Kıbrıs Türk toplumu, zamanla toprağından ve yaşadığı çevreden uzaklaştı. Özellikle genç kuşak, bir yanda aidiyetini yitiriyor, diğer yanda barınma krizinin kıyısında yaşıyor. Yabancılara satılan mülklerin oranı arttıkça, sosyal yapı çözülüyor. Köyler kimlik değiştiriyor, şehirler kişiliksizleşiyor.
Toprağın yalnızca tapusu değil, ruhu da satılıyor.
Bu sorun yalnızca ekonomik değil, aynı zamanda kültürel ve sosyolojik bir krize dönüşmüş durumda. Mahalleler dağılmış, yerleşik nüfus dışlanmış, kiralar uçmuş, ama planlama hâlâ "gelene göre" şekilleniyor. Üstelik bu keşmekeş içerisinde Kıbrıs Türk halkı, kendi evinde misafir gibi hissetmeye başlamış.
Tüm bu tablo karşısında çözüm sadece bir birleşme ya da ayrılma meselesi değil. Asıl ihtiyaç, devlet aklını yeniden kurmak.
Peki ne yapılmalı?
- Mülkiyet Reformu: TMK, etkin çalışan, kaynakları olan ve uluslararası standartlara uygun, şeffaf bir kuruma dönüştürülmeli. İade, tazminat ve takas işlemleri hızlandırılmalı.

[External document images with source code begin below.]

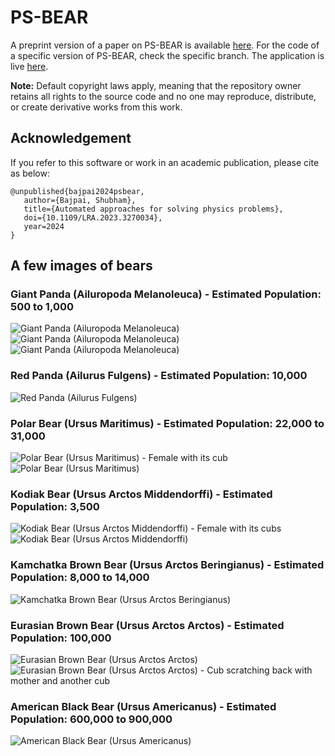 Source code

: # PS-BEAR

A preprint version of a paper on PS-BEAR is available [here](http://dx.doi.org/10.13140/RG.2.2.13956.54409). For the code of a specific version of PS-BEAR, check the specific branch. The application is live [here](https://psbear.streamlit.app/).

**Note:** Default copyright laws apply, meaning that the repository owner retains all rights to the source code and no one may reproduce, distribute, or create derivative works from this work.

## Acknowledgement

If you refer to this software or work in an academic publication, please cite as below:

```
@unpublished{bajpai2024psbear,
   author={Bajpai, Shubham},
   title={Automated approaches for solving physics problems},
   doi={10.1109/LRA.2023.3270034},
   year=2024
}
```

## A few images of bears

### Giant Panda (Ailuropoda Melanoleuca) - Estimated Population: 500 to 1,000
![Giant Panda (Ailuropoda Melanoleuca)](https://upload.wikimedia.org/wikipedia/commons/thumb/c/cc/Ailuropoda_melanoleuca_Giant_Panda5.JPG/640px-Ailuropoda_melanoleuca_Giant_Panda5.JPG)
![Giant Panda (Ailuropoda Melanoleuca)](https://upload.wikimedia.org/wikipedia/commons/4/42/%C2%A1Panda_en_peligro_de_extinci%C3%B3n%21.jpg)
![Giant Panda (Ailuropoda Melanoleuca)](https://upload.wikimedia.org/wikipedia/commons/thumb/7/78/Panda_g%C3%A9ant_%28Ailuropoda_melanoleuca%29_%283%29.jpg/1024px-Panda_g%C3%A9ant_%28Ailuropoda_melanoleuca%29_%283%29.jpg)

### Red Panda (Ailurus Fulgens) - Estimated Population: 10,000
![Red Panda (Ailurus Fulgens)](https://upload.wikimedia.org/wikipedia/commons/thumb/e/e6/Red_Panda_%2824986761703%29.jpg/1280px-Red_Panda_%2824986761703%29.jpg)

### Polar Bear (Ursus Maritimus) - Estimated Population: 22,000 to 31,000
![Polar Bear (Ursus Maritimus) - Female with its cub](https://upload.wikimedia.org/wikipedia/commons/thumb/e/eb/Polar_bear_%28Ursus%29_maritimus_female_with_its_cub%2C_Svalbard_%282%29.jpg/1024px-Polar_bear_%28Ursus%29_maritimus_female_with_its_cub%2C_Svalbard_%282%29.jpg)
![Polar Bear (Ursus Maritimus)](https://upload.wikimedia.org/wikipedia/commons/3/3d/Polar_Bear_AdF.jpg)

### Kodiak Bear (Ursus Arctos Middendorffi) - Estimated Population: 3,500
![Kodiak Bear (Ursus Arctos Middendorffi) - Female with its cubs](https://upload.wikimedia.org/wikipedia/commons/thumb/a/a4/Brown_bear_cow_with_cubs%2C_USFWS_05373.jpg/667px-Brown_bear_cow_with_cubs%2C_USFWS_05373.jpg)
![Kodiak Bear (Ursus Arctos Middendorffi)](https://upload.wikimedia.org/wikipedia/commons/thumb/7/71/2010-kodiak-bear-1.jpg/1024px-2010-kodiak-bear-1.jpg)

### Kamchatka Brown Bear (Ursus Arctos Beringianus) - Estimated Population: 8,000 to 14,000
![Kamchatka Brown Bear (Ursus Arctos Beringianus)](https://upload.wikimedia.org/wikipedia/commons/thumb/5/5d/Kamchatka_Brown_Bear_near_Dvuhyurtochnoe_on_2015-07-23.jpg/1024px-Kamchatka_Brown_Bear_near_Dvuhyurtochnoe_on_2015-07-23.jpg)

### Eurasian Brown Bear (Ursus Arctos Arctos) - Estimated Population: 100,000
![Eurasian Brown Bear (Ursus Arctos Arctos)](https://upload.wikimedia.org/wikipedia/commons/thumb/9/94/Eurasian_brown_bear_%28Ursus_arctos_arctos%29_female_1.jpg/1024px-Eurasian_brown_bear_%28Ursus_arctos_arctos%29_female_1.jpg)
![Eurasian Brown Bear (Ursus Arctos Arctos) - Cub scratching back with mother and another cub](https://upload.wikimedia.org/wikipedia/commons/thumb/5/5f/Eurasian_brown_bear_%28Ursus_arctos_arctos%29_cub_14_months_scratching_back.jpg/1024px-Eurasian_brown_bear_%28Ursus_arctos_arctos%29_cub_14_months_scratching_back.jpg)

### American Black Bear (Ursus Americanus) - Estimated Population: 600,000 to 900,000
![American Black Bear (Ursus Americanus)](https://upload.wikimedia.org/wikipedia/commons/thumb/b/b6/Bear_in_motion%2C_Lamar_Valley_%2818394494681%29.jpg/1024px-Bear_in_motion%2C_Lamar_Valley_%2818394494681%29.jpg)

- İmar ve Altyapı Devrimi: Bölgesel risk haritalarına göre yeni bir imar planlaması şart. Kanalizasyon, içme suyu, atık yönetimi gibi temel ihtiyaçlar yatırım planlarının önüne geçmeli.
- Yabancı Yatırım Rejimi: Yabancıların mülk edinme hakkı hukuki çerçeveye bağlanmalı. Hem uluslararası hukukla çelişmeyen hem de yerli halkı mağdur etmeyen bir denge kurulmalı.
- Çevresel ve Sosyal Etki Denetimi: Her yatırım projesi için yerel halkın ve sivil toplumun dahil olduğu bağımsız bir değerlendirme süreci oluşturulmalı.
- Devlet İradesi ve Kurumsallaşma: KKTC, siyasetten bağımsız planlama kurumları kurarak uzun vadeli, şeffaf ve uygulanabilir kalkınma hedefleri ortaya koymalı.
Çünkü mesele artık yalnızca bir tapu meselesi değil. Mesele, bu topraklarda yaşayan insanların kendilerini burada güvende, ait ve geleceğe bağlı hissedip hissetmediği.
1983’te KKTC ilan edilirken hedef "özgür, güvende ve kendi kendini yöneten" bir halktı. Bugün, bu topraklarda yaşananlara bakınca bu hedefe ne kadar yaklaşıldığını samimiyetle sorgulamalıyız. Bir devletin tanınmadan varlığını sürdürmesi elbette kolay değildir. Ama bir devlet, kendi zeminini tanımaz, kendi halkını dinlemezse; o artık yalnızca bir coğrafyadır. Ruhsuz, rotasız, kırılgan bir yapı.
Mülkiyet, sadece taşınmaz değildir. Mülkiyet, güven duygusudur. Mülkiyet, kimliktir. Mülkiyet, toplumsal sözleşmenin temelidir.
Ve ne yazık ki bugün Kuzey Kıbrıs’ta bu sözleşme, betonun altında kalıyor.